Videogames fazem parte da rotina, mas uso excessivo pode afetar a saúde

O hábito de jogar videogame está cada vez mais presente na rotina de universitários, especialmente devido à flexibilidade de horários e ao amplo acesso à tecnologia. No entanto, pesquisas recentes apontam que o uso excessivo dos jogos digitais pode trazer impactos negativos à saúde, principalmente quando o tempo dedicado à atividade se torna prolongado.

Estudos analisam como longas sessões de videogame influenciam aspectos essenciais do bem-estar, como alimentação, peso corporal, qualidade do sono e até a saúde mental.

Uso prolongado de videogames está associado a piores indicadores de saúde

Pesquisas indicam que os efeitos negativos tornam-se mais evidentes quando o tempo semanal de jogo ultrapassa cerca de 10 horas. A partir desse patamar, surgem associações consistentes com alterações no padrão alimentar, maior risco de excesso de peso e prejuízos ao sono.

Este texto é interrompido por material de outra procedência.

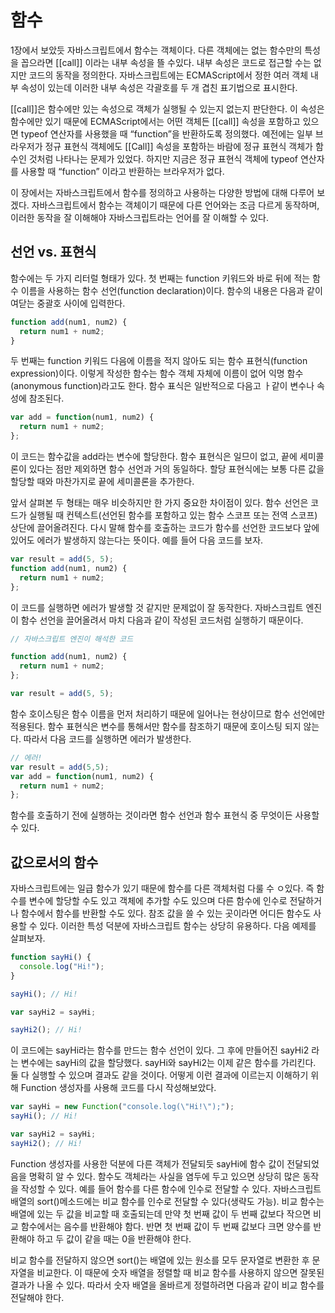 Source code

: # 함수
1장에서 보았듯 자바스크립트에서 함수는 객체이다. 다른 객체에는 없는 함수만의 특성을 꼽으라면 [[call]] 이라는 내부 속성을 뜰 수있다. 내부 속성은 코드로 접근할 수는 없지만 코드의 동작을 정의한다. 자바스크립트에는 ECMAScript에서 정한 여러 객체 내부 속성이 있는데 이러한 내부 속성은 각괄호를 두 개 겹친 표기법으로 표시한다. 

[[call]]은 함수에만 있는 속성으로 객체가 실행될 수 있는지 없는지 판단한다. 이 속성은 함수에만 있기 때문에 ECMAScript에서는 어떤 객체든 [[call]] 속성을 포함하고 있으면 typeof 연산자를 사용했을 때 “function”을 반환하도록 정의했다. 예전에는 일부 브라우저가 정규 표현식 객체에도 [[Call]] 속성을 포함하는 바람에 정규 표현식 객체가 함수인 것처럼 나타나는 문제가 있었다. 하지만 지금은 정규 표현식 객체에 typeof 연산자를 사용할 때 “function” 이라고 반환하는 브라우저가 없다.

이 장에서는 자바스크립트에서 함수를 정의하고 사용하는 다양한 방법에 대해 다루어 보겠다. 자바스크립트에서 함수는 객체이기 때문에 다른 언어와는 조금 다르게 동작하며, 이러한 동작을 잘 이해해야 자바스크립트라는 언어를 잘 이해할 수 있다.

## 선언 vs. 표현식
함수에는 두 가지 리터럴 형태가 있다. 첫 번째는 function 키워드와 바로 뒤에 적는 함수 이름을 사용하는 함수 선언(function declaration)이다. 함수의 내용은 다음과 같이 여닫는 중괄호 사이에 입력한다.

```javascript
function add(num1, num2) {
  return num1 + num2;
}
```

두 번째는 function 키워드 다음에 이름을 적지 않아도 되는 함수 표현식(function expression)이다. 이렇게 작성한 함수는 함수 객체 자체에 이름이 없어 익명 함수(anonymous function)라고도 한다. 함수 표식은 일반적으로 다음고 ㅏ같이 변수나 속성에 참조된다.

```javascript
var add = function(num1, num2) {
  return num1 + num2;
};
```

이 코드는 함수값을 add라는 변수에 할당한다. 함수 표현식은 일므이 없고, 끝에 세미콜론이 있다는 점만 제외하면 함수 선언과 거의 동일하다. 할당 표현식에는 보통 다른 값을 할당할 때와 마찬가지로 끝에 세미콜론을 추가한다.

앞서 살펴본 두 형태는 매우 비슷하지만 한 가지 중요한 차이점이 있다. 함수 선언은 코드가 실행될 때 컨텍스트(선언된 함수를 포함하고 있는 함수 스코프 또는 전역 스코프) 상단에 끌어올려진다. 다시 말해 함수를 호출하는 코드가 함수를 선언한 코드보다 앞에 있어도 에러가 발생하지 않는다는 뜻이다. 예를 들어 다음 코드를 보자.

```javascript
var result = add(5, 5);
function add(num1, num2) {
  return num1 + num2;
};
```

이 코드를 실행하면 에러가 발생할 것 같지만 문제없이 잘 동작한다. 자바스크립트 엔진이 함수 선언을 끌어올려서 마치 다음과 같이 작성된 코드처럼 실행하기 때문이다.

```javascript
// 자바스크립트 엔진이 해석한 코드

function add(num1, num2) {
  return num1 + num2;
};

var result = add(5, 5);

```


함수 호이스팅은 함수 이름을 먼저 처리하기 때문에 일어나는 현상이므로 함수 선언에만 적용된다. 함수 표현식은 변수를 통해서만 함수를 참조하기 때문에 호이스팅 되지 않는다.
따라서 다음 코드를 실행하면 에러가 발생한다.

```javascript
// 에러!
var result = add(5,5);
var add = function(num1, num2) {
  return num1 + num2;
};
```

함수를 호출하기 전에 실행하는 것이라면 함수 선언과 함수 표현식 중 무엇이든 사용할 수 있다. 

## 값으로서의 함수

자바스크립트에는 일급 함수가 있기 때문에 함수를 다른 객체처럼 다룰 수 ㅇ있다. 즉 함수를 변수에 할당할 수도 있고 객체에 추가할 수도 있으며 다른 함수에 인수로 전달하거나 함수에서 함수를 반환할 수도 있다. 참조 값을 쓸 수 있는 곳이라면 어디든 함수도 사용할 수 있다. 이러한 특성 덕분에 자바스크립트 함수는 상당히 유용하다. 다음 예제를 살펴보자.

```javascript
function sayHi() {
  console.log("Hi!");
}

sayHi(); // Hi!

var sayHi2 = sayHi;

sayHi2(); // Hi!
```

이 코드에는 sayHi라는 함수를 만드는 함수 선언이 있다. 그 후에 만들어진 sayHi2 라는 변수에는 sayHi의 값을 할당했다. sayHi와 sayHi2는 이제 같은 함수를 가리킨다. 둘 다 실행할 수 있으며 결과도 같을 것이다. 어떻게 이런 결과에 이르는지 이해하기 위해 Function 생성자를 사용해 코드를 다시 작성해보았다.

```javascript
var sayHi = new Function("console.log(\"Hi!\");");
sayHi(); // Hi!

var sayHi2 = sayHi;
sayHi2(); // Hi!
```

Function 생성자를 사용한 덕분에 다른 객체가 전달되듯 sayHi에 함수 값이 전달되었음을 명확히 알 수 있다. 함수도 객체라는 사실을 염두에 두고 있으면 상당히 많은 동작을 작성할 수 있다. 예를 들어 함수를 다른 함수에 인수로 전달할 수 있다. 자바스크립트 배열의 sort()메소드에는 비교 함수를 인수로 전달할 수 있다(생략도 가능). 비교 함수는 배열에 있는 두 값을 비교할 때 호출되는데 만약 첫 번째 값이 두 번째 값보다 작으면 비교 함수에서는 음수를 반환해야 함다. 반면 첫 번째 값이 두 번째 값보다 크면 양수를 반환해야 하고 두 값이 같을 때는 0을 반환해야 한다.

비교 함수를 전달하지 않으면 sort()는 배열에 있는 원소를 모두 문자열로 변환한 후 문자열을 비교한다. 이 때문에 숫자 배열을 정렬할 때 비교 함수를 사용하지 않으면 잘못된 결과가 나올 수 있다. 따라서 숫자 배열을 올바르게 정렬하려면 다음과 같이 비교 함수를 전달해야 한다.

Um estudo conduzido pela Curtin University, em Perth, analisou 317 universitários australianos, com idade média de 20 anos. A pesquisa classificou os participantes em três perfis de jogadores, de acordo com o tempo semanal dedicado aos videogames.

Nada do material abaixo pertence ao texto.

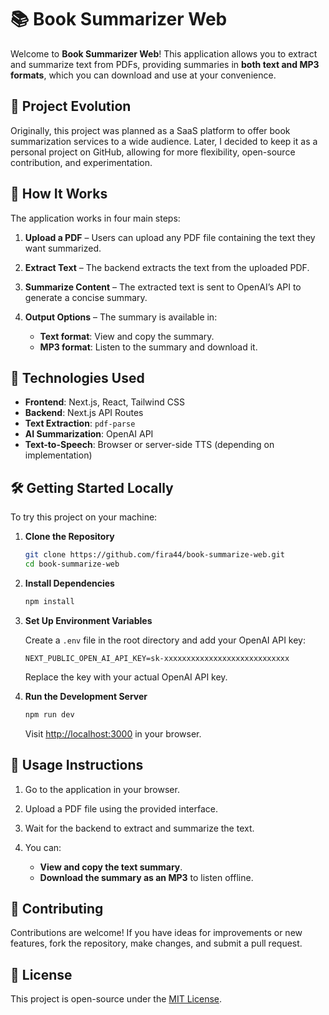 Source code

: # 📚 Book Summarizer Web

Welcome to **Book Summarizer Web**! This application allows you to extract and summarize text from PDFs, providing summaries in **both text and MP3 formats**, which you can download and use at your convenience.

## 🚀 Project Evolution

Originally, this project was planned as a SaaS platform to offer book summarization services to a wide audience. Later, I decided to keep it as a personal project on GitHub, allowing for more flexibility, open-source contribution, and experimentation.

## 🧠 How It Works

The application works in four main steps:

1. **Upload a PDF** – Users can upload any PDF file containing the text they want summarized.
2. **Extract Text** – The backend extracts the text from the uploaded PDF.
3. **Summarize Content** – The extracted text is sent to OpenAI’s API to generate a concise summary.
4. **Output Options** – The summary is available in:

   * **Text format**: View and copy the summary.
   * **MP3 format**: Listen to the summary and download it.

## 🔧 Technologies Used

* **Frontend**: Next.js, React, Tailwind CSS
* **Backend**: Next.js API Routes
* **Text Extraction**: `pdf-parse`
* **AI Summarization**: OpenAI API
* **Text-to-Speech**: Browser or server-side TTS (depending on implementation)

## 🛠️ Getting Started Locally

To try this project on your machine:

1. **Clone the Repository**

   ```bash
   git clone https://github.com/fira44/book-summarize-web.git
   cd book-summarize-web
   ```

2. **Install Dependencies**

   ```bash
   npm install
   ```

3. **Set Up Environment Variables**

   Create a `.env` file in the root directory and add your OpenAI API key:

   ```env
   NEXT_PUBLIC_OPEN_AI_API_KEY=sk-xxxxxxxxxxxxxxxxxxxxxxxxxxxx
   ```

   Replace the key with your actual OpenAI API key.

4. **Run the Development Server**

   ```bash
   npm run dev
   ```

   Visit [http://localhost:3000](http://localhost:3000) in your browser.

## 📄 Usage Instructions

1. Go to the application in your browser.
2. Upload a PDF file using the provided interface.
3. Wait for the backend to extract and summarize the text.
4. You can:

   * **View and copy the text summary**.
   * **Download the summary as an MP3** to listen offline.

## 🧪 Contributing

Contributions are welcome! If you have ideas for improvements or new features, fork the repository, make changes, and submit a pull request.

## 📄 License

This project is open-source under the [MIT License](LICENSE).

Perfis de jogadores identificados no estudo

Os pesquisadores dividiram os estudantes em três grupos principais:

  • Jogadores ocasionais: até 5 horas semanais, com baixo nível de engajamento
  • Jogadores moderados: entre 5 e 10 horas por semana, com uso equilibrado
  • Jogadores intensivos: acima de 10 horas semanais, com envolvimento elevado

Os resultados mostram que os impactos negativos à saúde concentram-se principalmente entre os jogadores intensivos.

Alimentação e peso corporal são afetados por sessões prolongadas

Entre universitários, longos períodos dedicados aos jogos favorecem o consumo de alimentos práticos, como lanches ultraprocessados e refeições por delivery. Esse comportamento reduz o planejamento alimentar e o consumo de refeições equilibradas.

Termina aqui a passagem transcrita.